When I am working on an internal audit engagement, my responsibilities typically include the execution of the work plan and job administration. This involves talking to the client managers and process owners, understanding and documenting what’s going on, and reviewing documentation of what they do to test how things are operating. This fieldwork we then use to develop our report to deliver to the client.
If I’m not working on a client, there’s always work to do performing research, helping with proposals, and other activities to assist around the office and help develop the pipeline.
What industries have you worked in?
Since starting with Protiviti, I’ve worked mostly in financial services – banks and a capital management company. I have also had some interesting engagements in retail, logistics and distribution, newspaper publishing, and a wireless telecommunications company. All were great experiences.
What do you enjoy most about your profession?
Mostly, I appreciate that I have the opportunity to focus on the industries and areas I’m most interested in, but also get exposure and experience in other kinds of industries and work. Protiviti offers such a wide variety of solutions and services to clients, there’s no real excuse to not find something you’re interested in, stay engaged, and keep learning.
What I enjoy the least is that it can be frustrating or discouraging to be “the auditor,” although I prefer to consider this aspect a learning opportunity. People tend not to like auditors, because to them we take their attention away from their “real” job, by asking questions, looking for documentation, and generally critiquing what they do. Although, consultants are there to help the company and not get anybody in trouble, that dynamic is sometimes not appreciated from the client’s perspective. That in itself is a learning experience because it requires a certain sensitivity, demands that you develop interpersonal skills, and makes it all the more important to forge healthy working relationships.

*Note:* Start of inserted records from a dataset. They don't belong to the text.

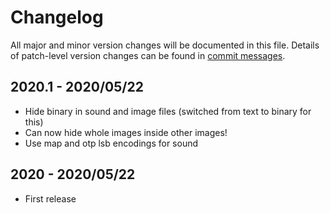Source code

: # Changelog
All major and minor version changes will be documented in this file. Details of
patch-level version changes can be found in [commit messages](../../commits/master).

## 2020.1 - 2020/05/22
- Hide binary in sound and image files (switched from text to binary for this)
- Can now hide whole images inside other images!
- Use map and otp lsb encodings for sound

## 2020 - 2020/05/22
- First release
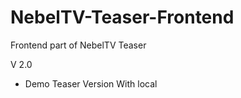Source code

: NebelTV-Teaser-Frontend
======================

Frontend part of NebelTV Teaser

V 2.0 
 - Demo Teaser Version With local 
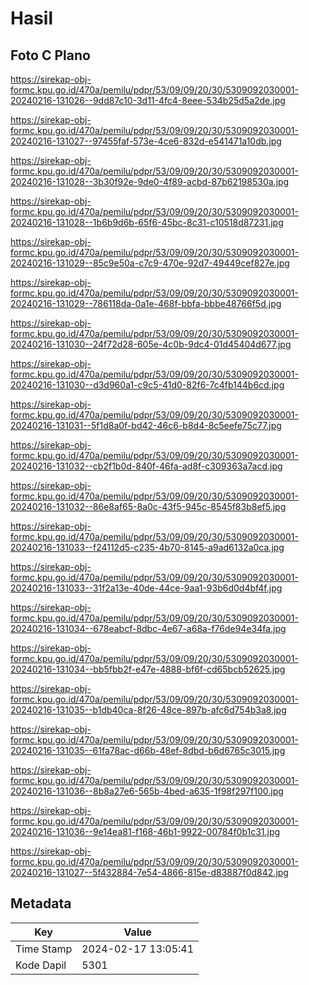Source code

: # Hasil

## Foto C Plano

https://sirekap-obj-formc.kpu.go.id/470a/pemilu/pdpr/53/09/09/20/30/5309092030001-20240216-131026--9dd87c10-3d11-4fc4-8eee-534b25d5a2de.jpg

https://sirekap-obj-formc.kpu.go.id/470a/pemilu/pdpr/53/09/09/20/30/5309092030001-20240216-131027--97455faf-573e-4ce6-832d-e541471a10db.jpg

https://sirekap-obj-formc.kpu.go.id/470a/pemilu/pdpr/53/09/09/20/30/5309092030001-20240216-131028--3b30f92e-9de0-4f89-acbd-87b62198530a.jpg

https://sirekap-obj-formc.kpu.go.id/470a/pemilu/pdpr/53/09/09/20/30/5309092030001-20240216-131028--1b6b9d6b-65f6-45bc-8c31-c10518d87231.jpg

https://sirekap-obj-formc.kpu.go.id/470a/pemilu/pdpr/53/09/09/20/30/5309092030001-20240216-131029--85c9e50a-c7c9-470e-92d7-49449cef827e.jpg

https://sirekap-obj-formc.kpu.go.id/470a/pemilu/pdpr/53/09/09/20/30/5309092030001-20240216-131029--786118da-0a1e-468f-bbfa-bbbe48766f5d.jpg

https://sirekap-obj-formc.kpu.go.id/470a/pemilu/pdpr/53/09/09/20/30/5309092030001-20240216-131030--24f72d28-605e-4c0b-9dc4-01d45404d677.jpg

https://sirekap-obj-formc.kpu.go.id/470a/pemilu/pdpr/53/09/09/20/30/5309092030001-20240216-131030--d3d960a1-c9c5-41d0-82f6-7c4fb144b6cd.jpg

https://sirekap-obj-formc.kpu.go.id/470a/pemilu/pdpr/53/09/09/20/30/5309092030001-20240216-131031--5f1d8a0f-bd42-46c6-b8d4-8c5eefe75c77.jpg

https://sirekap-obj-formc.kpu.go.id/470a/pemilu/pdpr/53/09/09/20/30/5309092030001-20240216-131032--cb2f1b0d-840f-46fa-ad8f-c309363a7acd.jpg

https://sirekap-obj-formc.kpu.go.id/470a/pemilu/pdpr/53/09/09/20/30/5309092030001-20240216-131032--86e8af65-8a0c-43f5-945c-8545f83b8ef5.jpg

https://sirekap-obj-formc.kpu.go.id/470a/pemilu/pdpr/53/09/09/20/30/5309092030001-20240216-131033--f24112d5-c235-4b70-8145-a9ad6132a0ca.jpg

https://sirekap-obj-formc.kpu.go.id/470a/pemilu/pdpr/53/09/09/20/30/5309092030001-20240216-131033--31f2a13e-40de-44ce-9aa1-93b6d0d4bf4f.jpg

https://sirekap-obj-formc.kpu.go.id/470a/pemilu/pdpr/53/09/09/20/30/5309092030001-20240216-131034--678eabcf-8dbc-4e67-a68a-f76de94e34fa.jpg

https://sirekap-obj-formc.kpu.go.id/470a/pemilu/pdpr/53/09/09/20/30/5309092030001-20240216-131034--bb5fbb2f-e47e-4888-bf6f-cd65bcb52625.jpg

https://sirekap-obj-formc.kpu.go.id/470a/pemilu/pdpr/53/09/09/20/30/5309092030001-20240216-131035--b1db40ca-8f26-48ce-897b-afc6d754b3a8.jpg

https://sirekap-obj-formc.kpu.go.id/470a/pemilu/pdpr/53/09/09/20/30/5309092030001-20240216-131035--61fa78ac-d66b-48ef-8dbd-b6d6765c3015.jpg

https://sirekap-obj-formc.kpu.go.id/470a/pemilu/pdpr/53/09/09/20/30/5309092030001-20240216-131036--8b8a27e6-565b-4bed-a635-1f98f297f100.jpg

https://sirekap-obj-formc.kpu.go.id/470a/pemilu/pdpr/53/09/09/20/30/5309092030001-20240216-131036--9e14ea81-f168-46b1-9922-00784f0b1c31.jpg

https://sirekap-obj-formc.kpu.go.id/470a/pemilu/pdpr/53/09/09/20/30/5309092030001-20240216-131027--5f432884-7e54-4866-815e-d83887f0d842.jpg


## Metadata

| Key        | Value               |
| ---------- | ------------------- |
| Time Stamp | 2024-02-17 13:05:41 |
| Kode Dapil | 5301                |



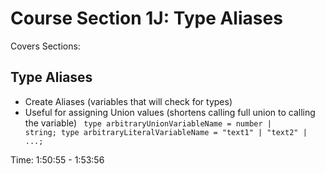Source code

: # Course Section 1J: Type Aliases

Covers Sections:

## Type Aliases

- Create Aliases (variables that will check for types)
- Useful for assigning Union values (shortens calling full union to calling the variable)
  <code>
  type arbitraryUnionVariableName = number | string;
  type arbitraryLiteralVariableName = "text1" | "text2" | ...;
  </code>

Time: 1:50:55 - 1:53:56
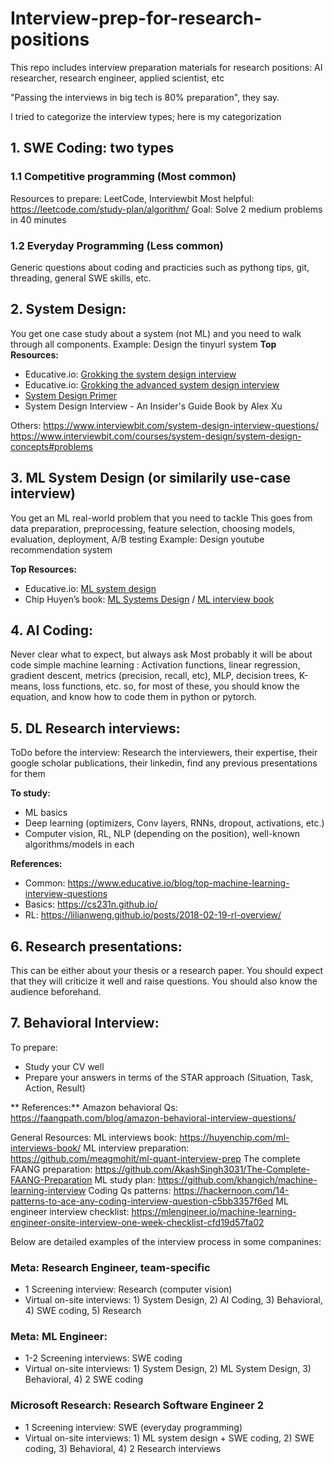 # Interview-prep-for-research-positions

This repo includes interview preparation materials for research positions: AI researcher, research engineer, applied scientist, etc

"Passing the interviews in big tech is 80% preparation", they say.

I tried to categorize the interview types; here is my categorization

## 1. SWE Coding: two types
### 1.1 Competitive programming (Most common)
Resources to prepare: LeetCode, Interviewbit
Most helpful: https://leetcode.com/study-plan/algorithm/ 
Goal: Solve 2 medium problems in 40 minutes


### 1.2 Everyday Programming (Less common)
Generic questions about coding and practicies such as pythong tips, git, threading, general SWE skills, etc.

## 2. System Design:
You get one case study about a system (not ML) and you need to walk through all components. Example: Design the tinyurl system
**Top Resources:**
- Educative.io: [Grokking the system design interview](https://www.educative.io/courses/grokking-the-system-design-interview)
- Educative.io: [Grokking the advanced system design interview](https://www.educative.io/courses/grokking-adv-system-design-intvw)
- [System Design Primer](https://github.com/donnemartin/system-design-primer#system-design-topics-start-here)
- System Design Interview - An Insider's Guide Book by Alex Xu

Others:
https://www.interviewbit.com/system-design-interview-questions/ 
https://www.interviewbit.com/courses/system-design/system-design-concepts#problems 

## 3. ML System Design (or similarily use-case interview)
You get an ML real-world problem that you need to tackle
This goes from data preparation, preprocessing, feature selection, choosing models, evaluation, deployment, A/B testing
Example: Design youtube recommendation system

**Top Resources:**
- Educative.io: [ML system design](https://www.educative.io/courses/machine-learning-system-design)
- Chip Huyen’s book: [ML Systems Design](https://huyenchip.com/machine-learning-systems-design/toc.html) / [ML interview book](https://huyenchip.com/ml-interviews-book/)


## 4. AI Coding:
Never clear what to expect, but always ask
Most probably it will be about code simple machine learning : Activation functions, linear regression, gradient descent, metrics (precision, recall, etc), MLP, decision trees, K-means, loss functions, etc. so, for most of these, you should know the equation, and know how to code them in python or pytorch.

## 5. DL Research interviews:
ToDo before the interview: Research the interviewers, their expertise, their google scholar publications, their linkedin, find any previous presentations for them

**To study:**
- ML basics
- Deep learning (optimizers, Conv layers, RNNs, dropout, activations, etc.)
- Computer vision, RL, NLP (depending on the position), well-known algorithms/models in each

**References:**
- Common: https://www.educative.io/blog/top-machine-learning-interview-questions 
- Basics: https://cs231n.github.io/ 
- RL: https://lilianweng.github.io/posts/2018-02-19-rl-overview/ 

## 6. Research presentations: 
This can be either about your thesis or a research paper. You should expect that they will criticize it well and raise questions. You should also know the audience beforehand.

## 7. Behavioral Interview:
To prepare: 
- Study your CV well
- Prepare your answers in terms of the STAR approach (Situation, Task, Action, Result)

** References:**
Amazon behavioral Qs: https://faangpath.com/blog/amazon-behavioral-interview-questions/ 


General Resources:
ML interviews book: https://huyenchip.com/ml-interviews-book/ 
ML interview preparation: https://github.com/meagmohit/ml-quant-interview-prep 
The complete FAANG preparation: https://github.com/AkashSingh3031/The-Complete-FAANG-Preparation
ML study plan: https://github.com/khangich/machine-learning-interview 
Coding Qs patterns: https://hackernoon.com/14-patterns-to-ace-any-coding-interview-question-c5bb3357f6ed 
ML engineer interview checklist: https://mlengineer.io/machine-learning-engineer-onsite-interview-one-week-checklist-cfd19d57fa02 


Below are detailed examples of the interview process in some companines:
### Meta: Research Engineer, team-specific
- 1 Screening interview: Research (computer vision)
- Virtual on-site interviews: 1) System Design, 2) AI Coding, 3) Behavioral, 4) SWE coding, 5) Research

### Meta: ML Engineer:
- 1-2 Screening interviews: SWE coding
- Virtual on-site interviews: 1) System Design, 2) ML System Design, 3) Behavioral, 4) 2 SWE coding

### Microsoft Research: Research Software Engineer 2
- 1 Screening interview: SWE (everyday programming)
- Virtual on-site interviews: 1) ML system design + SWE coding, 2) SWE coding, 3) Behavioral, 4) 2 Research interviews
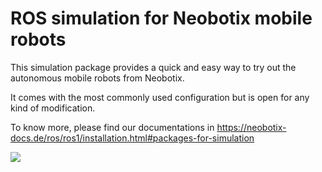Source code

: # ROS simulation for Neobotix mobile robots

This simulation package provides a quick and easy way to try out the autonomous mobile robots from Neobotix. 

It comes with the most commonly used configuration but is open for any kind of modification.

To know more, please find our documentations in https://neobotix-docs.de/ros/ros1/installation.html#packages-for-simulation

<img src="https://raw.githubusercontent.com/neobotix/neo_simulation/melodic/neo_git.png">

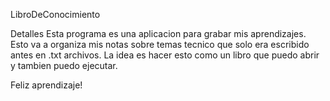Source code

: LibroDeConocimiento

Detalles
Esta programa es una aplicacion para grabar mis aprendizajes.
Esto va a organiza mis notas sobre temas tecnico que solo era escribido antes en .txt archivos.
La idea es hacer esto como un libro que puedo abrir y tambien puedo ejecutar.

Feliz aprendizaje!

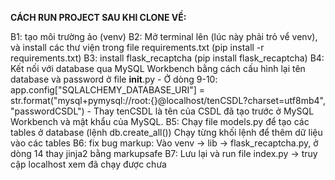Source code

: **CÁCH RUN PROJECT SAU KHI CLONE VỀ:**

B1: tạo môi trường ảo (venv)
B2: Mở terminal lên (lúc này phải trỏ vể venv), và install các thư viện trong file requirements.txt (pip install -r requirements.txt)
B3: install flask_recaptcha (pip install flask_recaptcha)
B4: Kết nối với database qua MySQL Workbench bằng cách cấu hình lại tên database và password ở file __init__.py
    - Ở dòng 9-10: 
    app.config["SQLALCHEMY_DATABASE_URI"] = str.format("mysql+pymysql://root:{}@localhost/tenCSDL?charset=utf8mb4",
                                                   "passwordCSDL")
    - Thay tenCSDL là tên của CSDL đã tạo trước ở MySQL Workbench và mật khẩu của MySQL.
B5: Chạy file models.py để tạo các tables ở database (lệnh db.create_all())
    Chạy từng khối lệnh để thêm dữ liệu vào các tables
B6: fix bug markup: Vào venv -> lib -> flask_recaptcha.py, ở dòng 14 thay jinja2 bằng markupsafe
B7: Lưu lại và run file index.py -> truy cập localhost xem đã chạy được chưa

What advice would you give to students interested in the internal audit/risk consulting business? Anything you would do different or change? Any success strategies to share?
I would say come work for Protiviti (seriously). In audit – audit consulting in particular, you get to see all kinds of businesses, industries, different companies and cultures, and are able percolate throughout these organizations the way someone even working for that company wouldn’t be able to. The most important thing in the industry is not to allow yourself to stagnate – every new project, and even every day on a project, the primary job requirement is to understand and analyze something new, so you’ve got to keep learning. You have no idea how little you know coming out of college until you start working in an industry like this. Be open to that, and accept it as a challenge.